Jacob Coby wanted us to know:
>I've got a Dell 2450 with a built-in Intel Pro/100. I need to add a
>second NIC to the system for backing-up our data, so we purchased an
>Intel Pro/100 card. Every time I install this card, Linux (RedHat 7.3)
>insists on forcing the new card to be eth0 and the built-in to be eth1.

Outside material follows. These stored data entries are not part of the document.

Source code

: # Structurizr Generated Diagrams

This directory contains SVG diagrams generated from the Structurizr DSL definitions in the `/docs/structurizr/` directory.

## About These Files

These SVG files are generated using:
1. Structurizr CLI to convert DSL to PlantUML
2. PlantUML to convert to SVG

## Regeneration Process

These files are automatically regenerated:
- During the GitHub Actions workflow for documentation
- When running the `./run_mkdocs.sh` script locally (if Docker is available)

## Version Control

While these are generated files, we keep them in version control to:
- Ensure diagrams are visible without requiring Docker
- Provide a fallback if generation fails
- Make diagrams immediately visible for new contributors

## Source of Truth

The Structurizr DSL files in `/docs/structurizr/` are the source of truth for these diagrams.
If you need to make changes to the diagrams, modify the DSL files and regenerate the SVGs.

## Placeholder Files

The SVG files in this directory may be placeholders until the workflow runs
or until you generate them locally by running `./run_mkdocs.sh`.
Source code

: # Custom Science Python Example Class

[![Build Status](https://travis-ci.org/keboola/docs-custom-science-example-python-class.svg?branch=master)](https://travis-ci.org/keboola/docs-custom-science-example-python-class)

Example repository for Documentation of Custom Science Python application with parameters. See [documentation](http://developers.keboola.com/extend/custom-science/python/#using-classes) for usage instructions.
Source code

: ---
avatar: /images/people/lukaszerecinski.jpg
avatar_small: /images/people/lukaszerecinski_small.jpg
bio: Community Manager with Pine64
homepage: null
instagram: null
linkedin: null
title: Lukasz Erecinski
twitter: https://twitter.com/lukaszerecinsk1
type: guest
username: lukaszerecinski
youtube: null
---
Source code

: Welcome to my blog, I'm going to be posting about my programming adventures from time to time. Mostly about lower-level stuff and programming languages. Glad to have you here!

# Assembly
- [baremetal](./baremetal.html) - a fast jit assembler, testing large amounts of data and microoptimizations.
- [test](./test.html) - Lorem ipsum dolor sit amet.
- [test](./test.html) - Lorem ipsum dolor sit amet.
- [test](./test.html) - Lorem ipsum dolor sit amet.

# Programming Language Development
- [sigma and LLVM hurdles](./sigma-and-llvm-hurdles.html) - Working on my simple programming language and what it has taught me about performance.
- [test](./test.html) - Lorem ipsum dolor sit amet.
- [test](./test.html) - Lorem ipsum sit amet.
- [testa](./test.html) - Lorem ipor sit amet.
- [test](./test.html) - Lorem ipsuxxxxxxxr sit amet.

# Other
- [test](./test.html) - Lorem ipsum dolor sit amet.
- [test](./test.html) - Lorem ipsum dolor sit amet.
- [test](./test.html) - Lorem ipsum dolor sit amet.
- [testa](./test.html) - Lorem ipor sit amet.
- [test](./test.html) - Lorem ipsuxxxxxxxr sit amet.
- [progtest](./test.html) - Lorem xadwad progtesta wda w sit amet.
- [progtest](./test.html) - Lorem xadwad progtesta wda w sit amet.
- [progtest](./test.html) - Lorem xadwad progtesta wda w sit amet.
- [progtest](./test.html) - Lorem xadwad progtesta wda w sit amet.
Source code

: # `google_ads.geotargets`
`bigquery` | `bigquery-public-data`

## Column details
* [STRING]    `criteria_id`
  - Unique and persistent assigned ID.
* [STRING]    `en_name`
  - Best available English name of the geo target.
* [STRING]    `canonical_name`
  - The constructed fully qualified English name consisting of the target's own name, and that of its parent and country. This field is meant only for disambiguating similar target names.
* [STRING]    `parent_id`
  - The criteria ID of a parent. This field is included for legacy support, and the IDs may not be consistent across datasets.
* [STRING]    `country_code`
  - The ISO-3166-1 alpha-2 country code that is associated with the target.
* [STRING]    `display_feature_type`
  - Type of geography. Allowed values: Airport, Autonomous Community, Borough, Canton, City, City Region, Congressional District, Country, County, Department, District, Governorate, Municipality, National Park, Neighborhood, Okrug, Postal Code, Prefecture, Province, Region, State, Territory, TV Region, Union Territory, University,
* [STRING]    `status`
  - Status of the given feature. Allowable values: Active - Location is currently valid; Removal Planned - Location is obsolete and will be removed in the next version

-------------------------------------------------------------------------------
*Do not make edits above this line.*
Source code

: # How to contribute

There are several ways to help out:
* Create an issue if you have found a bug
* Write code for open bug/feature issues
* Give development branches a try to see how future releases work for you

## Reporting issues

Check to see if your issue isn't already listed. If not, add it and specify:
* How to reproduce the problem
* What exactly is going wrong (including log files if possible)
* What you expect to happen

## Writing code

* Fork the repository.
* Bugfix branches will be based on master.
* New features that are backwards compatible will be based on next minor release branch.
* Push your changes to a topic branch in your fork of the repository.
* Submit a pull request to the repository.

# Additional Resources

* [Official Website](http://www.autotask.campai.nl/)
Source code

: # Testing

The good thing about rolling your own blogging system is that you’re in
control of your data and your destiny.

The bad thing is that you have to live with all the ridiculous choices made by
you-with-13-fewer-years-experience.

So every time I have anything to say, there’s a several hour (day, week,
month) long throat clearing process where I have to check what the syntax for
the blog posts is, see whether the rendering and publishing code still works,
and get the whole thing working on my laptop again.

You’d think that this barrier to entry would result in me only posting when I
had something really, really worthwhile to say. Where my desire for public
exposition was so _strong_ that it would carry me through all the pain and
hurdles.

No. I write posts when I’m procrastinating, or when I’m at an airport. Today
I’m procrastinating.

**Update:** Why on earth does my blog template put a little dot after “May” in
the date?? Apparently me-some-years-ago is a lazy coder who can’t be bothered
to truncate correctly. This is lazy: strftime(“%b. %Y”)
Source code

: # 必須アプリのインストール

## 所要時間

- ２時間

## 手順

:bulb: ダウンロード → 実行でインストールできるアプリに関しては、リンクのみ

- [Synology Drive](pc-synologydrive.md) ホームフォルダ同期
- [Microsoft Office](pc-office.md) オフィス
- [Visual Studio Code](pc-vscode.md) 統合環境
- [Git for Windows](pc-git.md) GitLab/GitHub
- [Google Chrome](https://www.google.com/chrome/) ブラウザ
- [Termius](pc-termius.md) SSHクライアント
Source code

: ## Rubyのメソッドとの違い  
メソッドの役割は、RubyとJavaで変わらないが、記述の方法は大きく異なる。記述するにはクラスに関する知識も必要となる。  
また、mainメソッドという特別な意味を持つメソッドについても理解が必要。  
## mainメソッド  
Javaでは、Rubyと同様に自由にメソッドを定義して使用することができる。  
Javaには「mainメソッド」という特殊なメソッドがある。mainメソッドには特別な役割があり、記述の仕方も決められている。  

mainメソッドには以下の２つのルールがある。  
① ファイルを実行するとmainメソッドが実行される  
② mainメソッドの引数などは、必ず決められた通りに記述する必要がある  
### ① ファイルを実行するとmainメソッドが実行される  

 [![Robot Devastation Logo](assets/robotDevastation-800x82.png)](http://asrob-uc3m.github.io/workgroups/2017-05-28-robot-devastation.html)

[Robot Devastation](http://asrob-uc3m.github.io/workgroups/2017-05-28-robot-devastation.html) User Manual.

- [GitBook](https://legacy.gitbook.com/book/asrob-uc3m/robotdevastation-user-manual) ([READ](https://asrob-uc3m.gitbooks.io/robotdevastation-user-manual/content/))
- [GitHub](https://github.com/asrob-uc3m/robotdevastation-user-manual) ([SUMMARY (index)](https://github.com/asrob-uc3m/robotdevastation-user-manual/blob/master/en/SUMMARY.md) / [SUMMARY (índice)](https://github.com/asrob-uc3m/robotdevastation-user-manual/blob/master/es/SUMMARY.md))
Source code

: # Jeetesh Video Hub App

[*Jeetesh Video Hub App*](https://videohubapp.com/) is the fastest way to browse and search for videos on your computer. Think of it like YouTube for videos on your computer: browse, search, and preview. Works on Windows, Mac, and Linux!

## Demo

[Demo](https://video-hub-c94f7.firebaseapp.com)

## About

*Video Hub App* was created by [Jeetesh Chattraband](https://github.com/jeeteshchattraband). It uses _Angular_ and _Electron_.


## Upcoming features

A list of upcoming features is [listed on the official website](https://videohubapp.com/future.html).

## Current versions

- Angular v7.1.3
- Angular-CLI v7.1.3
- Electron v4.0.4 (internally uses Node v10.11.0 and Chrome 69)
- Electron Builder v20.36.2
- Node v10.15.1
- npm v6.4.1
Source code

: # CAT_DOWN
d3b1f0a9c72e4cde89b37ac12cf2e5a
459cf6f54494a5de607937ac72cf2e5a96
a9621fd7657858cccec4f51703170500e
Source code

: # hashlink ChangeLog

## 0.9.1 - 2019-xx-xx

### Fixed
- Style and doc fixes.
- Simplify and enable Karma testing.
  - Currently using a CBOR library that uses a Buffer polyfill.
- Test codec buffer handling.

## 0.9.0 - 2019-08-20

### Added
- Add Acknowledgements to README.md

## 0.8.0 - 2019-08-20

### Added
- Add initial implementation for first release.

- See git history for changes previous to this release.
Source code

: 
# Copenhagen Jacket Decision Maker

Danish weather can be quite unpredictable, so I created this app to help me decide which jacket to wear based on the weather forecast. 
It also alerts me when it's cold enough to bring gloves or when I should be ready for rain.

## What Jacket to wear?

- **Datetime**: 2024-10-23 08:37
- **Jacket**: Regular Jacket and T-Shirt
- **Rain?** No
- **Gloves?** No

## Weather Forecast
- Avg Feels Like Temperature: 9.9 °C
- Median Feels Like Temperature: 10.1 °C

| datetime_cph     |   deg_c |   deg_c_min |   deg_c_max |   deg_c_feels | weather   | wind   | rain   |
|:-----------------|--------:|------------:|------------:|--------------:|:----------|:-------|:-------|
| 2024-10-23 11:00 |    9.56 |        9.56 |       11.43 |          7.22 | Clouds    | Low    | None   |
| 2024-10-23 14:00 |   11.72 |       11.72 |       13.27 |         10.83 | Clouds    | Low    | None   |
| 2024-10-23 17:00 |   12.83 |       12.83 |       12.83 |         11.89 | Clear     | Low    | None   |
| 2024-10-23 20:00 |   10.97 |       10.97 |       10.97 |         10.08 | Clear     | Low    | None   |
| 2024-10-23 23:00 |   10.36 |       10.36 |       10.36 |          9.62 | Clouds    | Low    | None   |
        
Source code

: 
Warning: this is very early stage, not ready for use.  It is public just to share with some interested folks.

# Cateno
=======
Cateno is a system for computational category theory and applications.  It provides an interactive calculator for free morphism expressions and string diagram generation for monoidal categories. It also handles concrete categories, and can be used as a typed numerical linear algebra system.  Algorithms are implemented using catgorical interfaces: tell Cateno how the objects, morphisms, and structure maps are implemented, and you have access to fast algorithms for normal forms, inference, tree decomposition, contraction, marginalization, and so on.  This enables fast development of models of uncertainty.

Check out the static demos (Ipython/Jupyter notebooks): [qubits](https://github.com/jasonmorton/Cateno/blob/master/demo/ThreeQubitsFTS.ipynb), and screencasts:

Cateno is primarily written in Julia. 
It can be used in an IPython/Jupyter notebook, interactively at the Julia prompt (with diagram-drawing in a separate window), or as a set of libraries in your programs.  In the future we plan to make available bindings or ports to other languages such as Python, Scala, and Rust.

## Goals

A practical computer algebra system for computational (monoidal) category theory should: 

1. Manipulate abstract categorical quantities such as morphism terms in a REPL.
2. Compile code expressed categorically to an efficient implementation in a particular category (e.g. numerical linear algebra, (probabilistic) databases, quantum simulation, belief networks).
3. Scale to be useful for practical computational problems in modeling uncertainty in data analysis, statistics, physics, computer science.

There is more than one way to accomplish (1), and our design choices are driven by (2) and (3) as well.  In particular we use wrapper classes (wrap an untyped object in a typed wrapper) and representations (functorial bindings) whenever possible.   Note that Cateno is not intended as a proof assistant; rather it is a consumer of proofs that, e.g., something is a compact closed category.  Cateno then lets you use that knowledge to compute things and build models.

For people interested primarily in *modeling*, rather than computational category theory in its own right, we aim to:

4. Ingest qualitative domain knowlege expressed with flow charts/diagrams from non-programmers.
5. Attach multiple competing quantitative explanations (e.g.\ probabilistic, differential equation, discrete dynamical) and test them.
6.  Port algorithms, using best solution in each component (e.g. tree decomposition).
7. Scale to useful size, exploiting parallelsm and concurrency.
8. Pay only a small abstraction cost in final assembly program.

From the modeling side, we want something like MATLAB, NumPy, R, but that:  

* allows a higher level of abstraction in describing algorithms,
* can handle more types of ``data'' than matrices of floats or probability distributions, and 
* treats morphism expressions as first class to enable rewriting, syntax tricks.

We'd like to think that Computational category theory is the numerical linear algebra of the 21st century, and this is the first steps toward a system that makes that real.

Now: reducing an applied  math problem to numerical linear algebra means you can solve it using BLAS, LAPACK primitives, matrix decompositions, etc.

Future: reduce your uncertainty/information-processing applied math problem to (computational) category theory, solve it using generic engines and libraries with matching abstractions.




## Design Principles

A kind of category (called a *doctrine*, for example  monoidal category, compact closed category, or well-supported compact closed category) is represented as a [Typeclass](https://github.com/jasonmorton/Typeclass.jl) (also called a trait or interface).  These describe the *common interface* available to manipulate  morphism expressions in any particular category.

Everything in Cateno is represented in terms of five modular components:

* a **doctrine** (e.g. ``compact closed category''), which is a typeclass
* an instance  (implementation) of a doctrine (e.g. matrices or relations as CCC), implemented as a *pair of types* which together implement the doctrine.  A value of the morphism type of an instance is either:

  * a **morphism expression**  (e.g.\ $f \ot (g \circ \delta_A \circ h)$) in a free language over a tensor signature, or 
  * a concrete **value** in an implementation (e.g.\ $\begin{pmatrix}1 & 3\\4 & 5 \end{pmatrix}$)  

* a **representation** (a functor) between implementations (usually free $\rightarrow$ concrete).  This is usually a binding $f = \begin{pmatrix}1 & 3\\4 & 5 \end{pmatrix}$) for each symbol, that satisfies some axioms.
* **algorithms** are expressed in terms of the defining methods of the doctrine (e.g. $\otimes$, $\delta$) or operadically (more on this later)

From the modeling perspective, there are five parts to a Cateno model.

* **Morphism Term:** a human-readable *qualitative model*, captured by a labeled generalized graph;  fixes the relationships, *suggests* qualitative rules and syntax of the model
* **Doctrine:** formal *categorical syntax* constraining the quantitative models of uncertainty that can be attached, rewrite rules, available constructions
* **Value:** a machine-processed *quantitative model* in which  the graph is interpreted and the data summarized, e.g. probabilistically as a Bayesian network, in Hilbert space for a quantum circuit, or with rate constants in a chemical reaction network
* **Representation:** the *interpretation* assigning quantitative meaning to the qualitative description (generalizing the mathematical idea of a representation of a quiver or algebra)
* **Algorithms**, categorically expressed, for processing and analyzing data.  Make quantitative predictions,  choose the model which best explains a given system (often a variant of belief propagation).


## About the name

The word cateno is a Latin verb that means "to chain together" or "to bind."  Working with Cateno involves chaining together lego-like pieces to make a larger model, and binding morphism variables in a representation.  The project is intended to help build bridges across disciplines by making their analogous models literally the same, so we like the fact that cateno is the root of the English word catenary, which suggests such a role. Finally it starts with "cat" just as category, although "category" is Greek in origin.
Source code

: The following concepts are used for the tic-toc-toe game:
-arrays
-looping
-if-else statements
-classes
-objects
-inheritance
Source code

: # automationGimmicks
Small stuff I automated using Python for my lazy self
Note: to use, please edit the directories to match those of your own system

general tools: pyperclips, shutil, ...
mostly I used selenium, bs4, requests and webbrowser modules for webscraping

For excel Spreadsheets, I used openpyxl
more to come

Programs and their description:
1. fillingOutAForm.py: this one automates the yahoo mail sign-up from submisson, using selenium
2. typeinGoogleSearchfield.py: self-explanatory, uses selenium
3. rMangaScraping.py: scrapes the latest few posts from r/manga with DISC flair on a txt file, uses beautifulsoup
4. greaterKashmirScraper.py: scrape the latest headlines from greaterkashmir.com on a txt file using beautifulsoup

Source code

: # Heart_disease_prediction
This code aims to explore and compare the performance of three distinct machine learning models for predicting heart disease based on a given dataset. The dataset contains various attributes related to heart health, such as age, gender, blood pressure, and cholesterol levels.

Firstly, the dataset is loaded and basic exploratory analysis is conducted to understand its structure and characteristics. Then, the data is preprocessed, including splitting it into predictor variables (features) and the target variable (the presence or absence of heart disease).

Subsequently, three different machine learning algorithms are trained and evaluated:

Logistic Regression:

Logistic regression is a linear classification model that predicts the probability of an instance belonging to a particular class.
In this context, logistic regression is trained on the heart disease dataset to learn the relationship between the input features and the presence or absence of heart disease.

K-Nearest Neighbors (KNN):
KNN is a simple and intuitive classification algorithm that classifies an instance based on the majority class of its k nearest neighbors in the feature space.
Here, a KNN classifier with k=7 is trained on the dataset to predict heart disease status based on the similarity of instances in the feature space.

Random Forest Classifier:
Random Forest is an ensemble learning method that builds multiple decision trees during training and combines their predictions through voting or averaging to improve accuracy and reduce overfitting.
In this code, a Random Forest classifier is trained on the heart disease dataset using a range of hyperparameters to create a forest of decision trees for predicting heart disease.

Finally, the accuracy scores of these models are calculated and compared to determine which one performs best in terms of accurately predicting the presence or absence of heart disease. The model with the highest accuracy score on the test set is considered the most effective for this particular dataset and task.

> This completely screws up the networking to the system due to ARP
>issues. Is there any way I can force the built-in to be eth0 and the
>new card to be eth1?
Easies method IMHO, is to change the PCI card to a non eepro100 device
and then you can control in /etc/modules.conf:
alias eth0 eepro100
alias eth1 new_chipset_driver
But that doesn't fix your problem. If you do an lspci, you'll probably
see that your PCI card is listed before the onboard ethernet. Since
they both use the same driver, it's simply finding them by walking down
the pci device list. The order it finds them is the order it assigns
them. There doesn't seem to be any way of telling the module that it
should do one then the other:
[root@tlyons ~]# modinfo -p eepro100
debug:debug level (0-6)
options:Bits 0-3: transceiver type, bit 4: full duplex, bit 5: 100Mbps
full_duplex:full duplex setting(s) (1)
congenb:Enable congestion control (1)
txfifo:Tx FIFO threshold in 4 byte units, (0-15)
rxfifo:Rx FIFO threshold in 4 byte units, (0-15)
txdmaccount:Tx DMA burst length; 128 - disable (0-128)
rxdmaccount:Rx DMA burst length; 128 - disable (0-128)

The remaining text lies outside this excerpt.